A Mint Julep History
Mint juleps are as synonymous with the Kentucky Derby as oversized hats, but these cocktails actually originated more than 400 miles (643 kilometers) away. Virginia is credited with spearheading the mint julep movement. The first account dates back to 1803, when Englishman John Davis defined it as "a dram of spirituous liquor that has mint in it, taken by Virginians of a morning," in his book "Travels of Four and a Half Years in the United States of America."
At that time, the bourbon wasn't the spirit of choice. In fact, any spirit would do. It wasn't until the 1770s when Virginians moved west — taking the mint julep with them — that Kentucky added a signature twist to the cocktail: bourbon. Virginians used rum and brandy in their mint juleps, but Henry Clay, a Kentucky senator in the early 1800s, introduced bourbon, Kentucky's renowned spirit, as the base.
As a beloved Kentucky drink, the mint julep slowly seeped its way into Derby culture. Records even show broadcasters lamenting the lack of the drink during Prohibition from 1920 to 1933.
The Signature Silver Cup
In Kentucky Derby culture, the julep cup is just as important as the cocktail itself. These sleek sterling silver cups predate the derby. The cups date back to the 1800s when early Kentucky silversmiths from Lexington and Louisville debuted the design.
"It was a popular gift for christenings, weddings or a graduation," Natalia Cardenas, brand ambassador for the derby's official bourbon, Woodford Reserve, says in an email. "Records dating back to the 1800s show that julep cups were being given out as prizes at the county fair."
Race officials used julep cups as trophies for first-place jockeys in the 1820s. The signature design, known for a wide-footed base and either a beaded rim or bands at the top, is more than just decorative. "It is meant to be held only by touching the top or the bottom, allowing the silver to frost over," Cardenas says.
Since its inception, the julep cup has taken many forms. In 2008, Churchill Downs debuted the largest mint julep glass in the world: a 6-foot-tall (1.8-meter) cup with a 206 gallon (779-liter) capacity; that's the equivalent of 5,000 mint juleps. Woodford Reserve and Tiffany & Co. also auctioned off three luxe julep cups in 2011. The cups, which started at $2,000, boasted 24-karat-gold bases that the high-end jeweler used for horse racing trophies in 1876. The Derby typically serves its juleps in glass souvenir cups, though.
Make a Mean Mint Julep
They may be best served in sterling silver cups, but crafting a mint julep at home doesn't have to be daunting.

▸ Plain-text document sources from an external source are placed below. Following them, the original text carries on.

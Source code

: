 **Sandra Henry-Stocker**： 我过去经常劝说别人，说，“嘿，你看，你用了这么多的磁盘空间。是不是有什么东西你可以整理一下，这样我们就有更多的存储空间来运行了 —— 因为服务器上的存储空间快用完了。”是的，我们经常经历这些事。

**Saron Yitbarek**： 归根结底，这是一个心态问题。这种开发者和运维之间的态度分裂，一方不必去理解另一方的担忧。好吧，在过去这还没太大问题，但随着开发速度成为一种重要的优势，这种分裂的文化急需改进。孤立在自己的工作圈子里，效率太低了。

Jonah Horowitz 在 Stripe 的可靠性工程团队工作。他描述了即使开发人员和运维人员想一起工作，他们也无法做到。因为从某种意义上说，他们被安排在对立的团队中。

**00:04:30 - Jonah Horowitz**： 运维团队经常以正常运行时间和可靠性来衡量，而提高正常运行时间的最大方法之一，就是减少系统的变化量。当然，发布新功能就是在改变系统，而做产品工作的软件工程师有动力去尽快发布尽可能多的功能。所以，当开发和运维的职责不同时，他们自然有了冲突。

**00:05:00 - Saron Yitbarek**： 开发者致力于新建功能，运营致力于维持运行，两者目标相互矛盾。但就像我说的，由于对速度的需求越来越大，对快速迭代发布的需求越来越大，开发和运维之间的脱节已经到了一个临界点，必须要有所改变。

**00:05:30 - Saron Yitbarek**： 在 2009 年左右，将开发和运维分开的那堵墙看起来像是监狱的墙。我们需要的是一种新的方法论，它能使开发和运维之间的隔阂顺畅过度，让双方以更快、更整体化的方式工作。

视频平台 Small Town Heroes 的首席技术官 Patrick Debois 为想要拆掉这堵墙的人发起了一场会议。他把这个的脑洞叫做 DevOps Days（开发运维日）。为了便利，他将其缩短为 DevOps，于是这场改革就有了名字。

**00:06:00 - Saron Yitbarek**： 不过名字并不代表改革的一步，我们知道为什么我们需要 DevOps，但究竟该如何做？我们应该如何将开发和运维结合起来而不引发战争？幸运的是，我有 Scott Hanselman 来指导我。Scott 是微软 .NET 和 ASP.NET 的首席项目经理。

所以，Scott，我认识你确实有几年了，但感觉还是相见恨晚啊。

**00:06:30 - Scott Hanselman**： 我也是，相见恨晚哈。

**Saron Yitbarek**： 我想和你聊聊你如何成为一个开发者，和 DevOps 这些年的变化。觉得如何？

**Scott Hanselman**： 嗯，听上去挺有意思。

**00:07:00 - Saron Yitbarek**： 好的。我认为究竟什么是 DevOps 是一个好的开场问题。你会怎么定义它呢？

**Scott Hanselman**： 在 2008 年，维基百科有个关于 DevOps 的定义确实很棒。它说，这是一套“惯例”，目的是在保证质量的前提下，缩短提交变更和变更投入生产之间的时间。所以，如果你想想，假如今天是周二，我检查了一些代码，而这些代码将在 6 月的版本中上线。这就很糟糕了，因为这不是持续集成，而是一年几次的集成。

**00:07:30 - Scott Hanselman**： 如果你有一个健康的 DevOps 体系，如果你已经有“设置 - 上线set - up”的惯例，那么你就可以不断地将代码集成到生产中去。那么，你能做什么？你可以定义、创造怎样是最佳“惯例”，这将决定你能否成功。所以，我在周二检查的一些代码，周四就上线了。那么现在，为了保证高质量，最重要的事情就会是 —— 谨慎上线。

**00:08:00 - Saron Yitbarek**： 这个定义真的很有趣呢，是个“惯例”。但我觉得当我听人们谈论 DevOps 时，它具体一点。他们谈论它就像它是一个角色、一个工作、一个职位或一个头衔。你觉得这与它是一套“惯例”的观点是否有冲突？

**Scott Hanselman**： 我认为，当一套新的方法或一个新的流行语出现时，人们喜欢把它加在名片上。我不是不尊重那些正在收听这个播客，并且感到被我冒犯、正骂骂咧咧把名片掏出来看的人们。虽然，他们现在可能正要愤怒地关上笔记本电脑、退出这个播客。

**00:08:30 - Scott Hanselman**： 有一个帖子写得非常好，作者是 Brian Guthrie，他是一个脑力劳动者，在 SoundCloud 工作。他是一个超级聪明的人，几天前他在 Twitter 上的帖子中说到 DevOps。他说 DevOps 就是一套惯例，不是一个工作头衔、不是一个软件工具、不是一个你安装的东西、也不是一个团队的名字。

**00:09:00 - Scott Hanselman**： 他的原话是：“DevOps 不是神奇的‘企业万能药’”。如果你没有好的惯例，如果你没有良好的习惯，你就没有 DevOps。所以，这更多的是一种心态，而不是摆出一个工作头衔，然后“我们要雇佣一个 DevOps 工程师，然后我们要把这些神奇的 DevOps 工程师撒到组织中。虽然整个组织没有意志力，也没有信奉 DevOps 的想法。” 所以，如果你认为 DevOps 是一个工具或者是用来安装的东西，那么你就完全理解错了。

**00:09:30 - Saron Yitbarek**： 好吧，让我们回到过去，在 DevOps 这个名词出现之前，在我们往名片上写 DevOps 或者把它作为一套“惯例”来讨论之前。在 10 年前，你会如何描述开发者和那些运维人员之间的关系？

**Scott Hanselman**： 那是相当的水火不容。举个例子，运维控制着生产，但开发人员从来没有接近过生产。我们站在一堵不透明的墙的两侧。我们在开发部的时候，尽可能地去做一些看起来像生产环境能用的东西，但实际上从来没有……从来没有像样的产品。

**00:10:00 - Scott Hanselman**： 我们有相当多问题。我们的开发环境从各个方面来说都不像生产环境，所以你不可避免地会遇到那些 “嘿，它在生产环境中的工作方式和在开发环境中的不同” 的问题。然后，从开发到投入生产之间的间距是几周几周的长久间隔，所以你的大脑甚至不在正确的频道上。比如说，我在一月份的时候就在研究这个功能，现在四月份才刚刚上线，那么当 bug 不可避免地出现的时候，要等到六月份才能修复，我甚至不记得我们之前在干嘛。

Cardenas gave us her recipe for making a Woodford Reserve mint julep:
- 5 to 8 fresh mint leaves
- 0.5 ounce simple syrup
- crushed ice
- 2 ounces of Woodford Reserve Kentucky Straight Bourbon Whiskey
- Lightly muddle the mint and simple syrup in your mint julep cup.
- Add the bourbon and pack tightly with crushed ice.
- Stir until the cup is frosted on the outside.
- Top with more crushed ice to form an ice dome and garnish with a mint sprig.
Cardenas recommends Woodford Reserve Kentucky Straight Bourbon Whiskey because its flavor is powerful enough to stand up to the ingredients, and at 90.4 proof, it can last for a handful of races. "Be sure not to over-muddle the mint, as it tends to make the drink bitter," Cardenas says. "Make sure your simple syrup is equal parts sugar to water, and crushed ice is best because it dilutes and chills the cocktail the fastest." To make crushed ice at home, Cardenas says just wrap up a few ice cubes in a clean dish towel and crush it with a rolling pin or kitchen mallet.
Molly Wellmann, a renowned mixologist in Cincinnati, says she looks for bourbon that creates a well-balanced drink for her mint juleps. "Old Forester is an excellent choice because it isn't too spicy and the corn shows through," she says in an email. "I wouldn't recommend using a high-rye bourbon." Wellmann also tops her juleps with a splash of dark rum for creativity. "It's a throwback to when the spirit of choice was rum, and it really brings out the caramel and vanilla notes."